Re: Internationalised Computer Science Exercises

Philippe Verdy via Unicode Wed, 31 Jan 2018 23:07:00 -0800

2018-02-01 2:38 GMT+01:00 Richard Wordingham via Unicode <
unicode@unicode.org>:

> On Wed, 31 Jan 2018 19:45:56 +0100
> Philippe Verdy via Unicode <unicode@unicode.org> wrote:
>
> > 2018-01-29 21:53 GMT+01:00 Richard Wordingham via Unicode <
> > unicode@unicode.org>:
>
> > > On Mon, 29 Jan 2018 14:15:04 +0100
> > > <U WITH DIAERESIS AND MACRON> was meant to be an example of a
> > > searched string.  For example, <U WITH DIARESIS AND MACRON,
> > > COMBINING DOT BELOW> contains, under canonical equivalence, the
> > > substring <U WITH DIAERESIS, COMBINING DOT BELOW>.  Your regular
> > > expressions would not detect this relationship.
>
> > My regular expression WILL detect this: scanning the text implies
> > first composing it to "full equivalent decomposition form" (without
> > even reordering it, and possibly recompose it to NFD) while reading
> > it and bufering it in forward direction (it just requires the
> > decomposition pairs from the UCD, including those that are "excluded"
> > from NFC/NFD).
>
> No.  To find <LATIN SMALL LETTER A WITH CIRCUMFLEX AND COMBINING DOT
> BELOW>, you constructed, on "Sun, 28 Jan 2018 20:30:44 +0100":
>
>   <LATIN SMALL LETTER A>

  [[ [^[[:cc=0:]]] - [[:cc=above:][:cc=below:]] ]] *

  ( <COMBINING CIRCUMFLEX>

    [[ [^[[:cc=0:]]] -   [[:cc=above:][:cc=below:]] ]] *

    <COMBINING DOT BELOW>
>   | <COMBINING DOT BELOW>

     [[ [^[[:cc=0:]]] - [[:cc=above:][:cc=below:]] ]] *

    <COMBINING  CIRCUMFLEX>
>
> To be consistent, to find <U WITH DIAERESIS, COMBINING DOT BELOW> you
> would construct
>
>   <LATIN SMALL LETTER U>
>   [[ [^[[:cc=0:]]] - [[:cc=above:][:cc=below:]]]] *
>  ( <COMBINING DIAERESIS>
>    [[ [^[[:cc=0:]]] - [[:cc=above:][:cc=below:]] ]]*
>    <COMBINING DOT BELOW>
>  | <COMBINING DOT BELOW>
>    [[ [^[[:cc=0:]]] - [[:cc=above:][:cc=below:]] ]]*
>    <COMBINING DIAERESIS>
>  )
>
> (A final ')' got lost between brain and text; I have restored it.)
>

This was a minor omission, ONLY this final parenthese was missing, as it
was truncated from its last single line where this was the only character
(don't know why it was truncated there, but is easy to restore). You did
not correct anything else.

>
> However, <U WITH DIARESIS AND MACRON, COMBINING DOT BELOW> decomposes to
> <LATIN SMALL LETTER U, COMBINING DIAERESIS, COMBINING MACRON, COMBINING
> DOT BELOW>.  It doesn't match your regular expression, for between
> COMBINING
> DIAERESIS and COMBINING DOT BELOW there is COMBINING MACRON, for which
> ccc = above!
>

And my regexp contained all the necessay asterisk, so yes it does not match
because the combining macron blocks the combining dot below and combining
diaeresis from commuting, and so there's no canonical equivalence. <U,DOT
BELOW,MACRON,DIAERESIS> or  <U WITH  MACRON,DOT BELOW,DIAERESIS> cannot be
matched in any case by searching  <U,DOT BELOW,DIAERESIS> using canonical
equivalence rules.

So this regexp is perfectly correct. No error at all (except the missing
final parenthese), and my argument remains valid.

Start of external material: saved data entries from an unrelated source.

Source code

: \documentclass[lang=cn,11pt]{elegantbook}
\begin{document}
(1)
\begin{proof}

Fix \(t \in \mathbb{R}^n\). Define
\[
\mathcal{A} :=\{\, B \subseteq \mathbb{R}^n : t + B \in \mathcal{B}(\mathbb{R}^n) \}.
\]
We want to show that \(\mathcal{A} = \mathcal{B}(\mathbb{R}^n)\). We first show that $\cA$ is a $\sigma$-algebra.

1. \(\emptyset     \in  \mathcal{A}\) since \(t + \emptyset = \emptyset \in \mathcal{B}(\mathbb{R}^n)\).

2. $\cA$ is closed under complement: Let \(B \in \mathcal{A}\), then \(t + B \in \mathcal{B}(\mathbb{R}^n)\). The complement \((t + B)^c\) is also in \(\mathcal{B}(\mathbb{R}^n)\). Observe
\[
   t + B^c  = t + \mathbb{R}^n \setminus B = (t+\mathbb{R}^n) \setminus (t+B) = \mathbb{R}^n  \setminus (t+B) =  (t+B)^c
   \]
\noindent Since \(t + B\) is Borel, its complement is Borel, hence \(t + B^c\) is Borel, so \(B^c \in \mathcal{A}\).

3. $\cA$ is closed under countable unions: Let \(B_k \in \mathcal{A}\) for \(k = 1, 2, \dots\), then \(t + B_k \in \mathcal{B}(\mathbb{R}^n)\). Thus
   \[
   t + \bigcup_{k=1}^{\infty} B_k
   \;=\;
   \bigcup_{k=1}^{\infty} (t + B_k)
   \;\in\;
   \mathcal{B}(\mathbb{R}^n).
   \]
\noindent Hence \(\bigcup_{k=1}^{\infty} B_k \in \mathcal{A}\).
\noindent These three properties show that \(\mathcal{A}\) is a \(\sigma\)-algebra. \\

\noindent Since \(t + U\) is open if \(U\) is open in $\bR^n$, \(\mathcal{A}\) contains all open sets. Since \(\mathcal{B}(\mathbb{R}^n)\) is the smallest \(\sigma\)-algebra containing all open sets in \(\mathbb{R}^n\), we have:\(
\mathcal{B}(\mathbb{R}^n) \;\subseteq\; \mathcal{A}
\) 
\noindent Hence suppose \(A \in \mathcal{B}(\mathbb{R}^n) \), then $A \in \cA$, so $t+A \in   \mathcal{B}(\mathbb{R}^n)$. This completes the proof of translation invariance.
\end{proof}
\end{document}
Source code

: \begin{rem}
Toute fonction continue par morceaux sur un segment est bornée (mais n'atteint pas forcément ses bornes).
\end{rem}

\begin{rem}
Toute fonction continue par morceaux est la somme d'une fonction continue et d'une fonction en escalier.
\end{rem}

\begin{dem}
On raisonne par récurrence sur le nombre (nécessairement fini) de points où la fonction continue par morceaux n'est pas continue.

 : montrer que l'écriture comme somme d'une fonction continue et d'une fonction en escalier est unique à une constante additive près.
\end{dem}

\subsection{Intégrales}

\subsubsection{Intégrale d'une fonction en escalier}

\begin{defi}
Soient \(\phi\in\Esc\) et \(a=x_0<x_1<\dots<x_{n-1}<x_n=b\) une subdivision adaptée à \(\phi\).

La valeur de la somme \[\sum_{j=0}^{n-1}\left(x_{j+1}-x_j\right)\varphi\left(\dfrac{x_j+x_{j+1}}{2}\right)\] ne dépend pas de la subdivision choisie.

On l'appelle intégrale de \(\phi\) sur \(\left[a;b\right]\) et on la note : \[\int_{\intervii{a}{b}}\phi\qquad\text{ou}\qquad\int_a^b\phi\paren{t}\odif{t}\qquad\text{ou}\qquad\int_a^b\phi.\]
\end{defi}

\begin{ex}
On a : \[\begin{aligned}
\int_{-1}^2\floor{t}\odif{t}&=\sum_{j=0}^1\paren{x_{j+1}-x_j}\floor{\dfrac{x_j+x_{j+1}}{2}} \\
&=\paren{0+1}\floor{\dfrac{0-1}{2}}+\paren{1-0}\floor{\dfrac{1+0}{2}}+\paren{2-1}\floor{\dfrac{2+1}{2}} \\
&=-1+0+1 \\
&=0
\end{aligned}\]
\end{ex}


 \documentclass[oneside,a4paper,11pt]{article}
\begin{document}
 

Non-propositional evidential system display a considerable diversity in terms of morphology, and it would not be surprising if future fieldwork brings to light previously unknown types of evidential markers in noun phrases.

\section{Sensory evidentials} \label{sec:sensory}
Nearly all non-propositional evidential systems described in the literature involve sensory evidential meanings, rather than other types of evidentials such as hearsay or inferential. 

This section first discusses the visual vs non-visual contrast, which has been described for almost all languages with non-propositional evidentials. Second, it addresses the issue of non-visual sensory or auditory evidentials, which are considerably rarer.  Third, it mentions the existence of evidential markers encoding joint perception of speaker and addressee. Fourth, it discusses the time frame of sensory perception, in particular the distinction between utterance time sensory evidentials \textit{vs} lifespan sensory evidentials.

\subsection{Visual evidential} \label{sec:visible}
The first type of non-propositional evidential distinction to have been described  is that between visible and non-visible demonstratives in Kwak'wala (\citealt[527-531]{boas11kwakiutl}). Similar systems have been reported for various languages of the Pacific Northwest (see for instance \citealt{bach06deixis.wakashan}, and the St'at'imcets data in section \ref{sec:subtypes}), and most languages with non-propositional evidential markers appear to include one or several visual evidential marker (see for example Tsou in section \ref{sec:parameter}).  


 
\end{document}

> > The regexp exgine will then only process the "fully decomposed" input
> > text to find matches, using the regexp transformed as above (which
> > has some initial "complex" setup to "fully decompose" the initial
> > regexp), but only once when constructing it, but not while processing
> > the input text which can be then done straightforward with its full
> > decomposition easily performed on the fly without any additional
> > buffering except the very small lookahead whose length is never
> > longer than the longest "canonical" decompositions in the UCD, i.e.
> > at most 2 code points of look ahead).
>
> Nitpick: U+1F84 GREEK SMALL LETTER ALPHA WITH PSILI AND OXIA AND
> YPOGEGRAMMENI decomposes to <U+03B1, U+0313, U+0301, U+0345>.
>
> Conversion to NFD on input only requires a small buffer for natural
> orthographies.  I suspect the worst in natural language will come from
> either narrow IPA transcriptions or Classical Greek.
>

OK, the canonical decompositions may expand to more than 2, because some
canonical decomposition pairs may contain decomposable pais, but this is
still bounded (4 here). The complete set of full decompositions from the
UCD is well known, it fits in a resonnably small static table for each
version of Unicode (and its size grows very slowly only when there are new
character encoded that are decomposable without breaking the statibility
rules about all existing combining characters). Even if this expands the
input text to 4 times its length (in number of code points), it will still
be a very small input look ahead buffer.

Very few entries in this table will be decomposable to more than 2 and this
only occurs for the oldest characters in Unicode, notably in Greek because
there's a **single** case of a combining character that has a canonical
decomposition pair (this comes from the encoding of a combining character
mapped for compatibility from a legacy non-Unicode charset).
All the other pairs are a base character (cc=0), possibly decomposable
again only one time (e.g. Vietnamese Latin letters and a single non
decomposable combining character with cc>0), and fully decomposable to 3
characters: these encoded characters have multiple diacritics, and are
quite rare in the UCD except in the extended Latin blocks.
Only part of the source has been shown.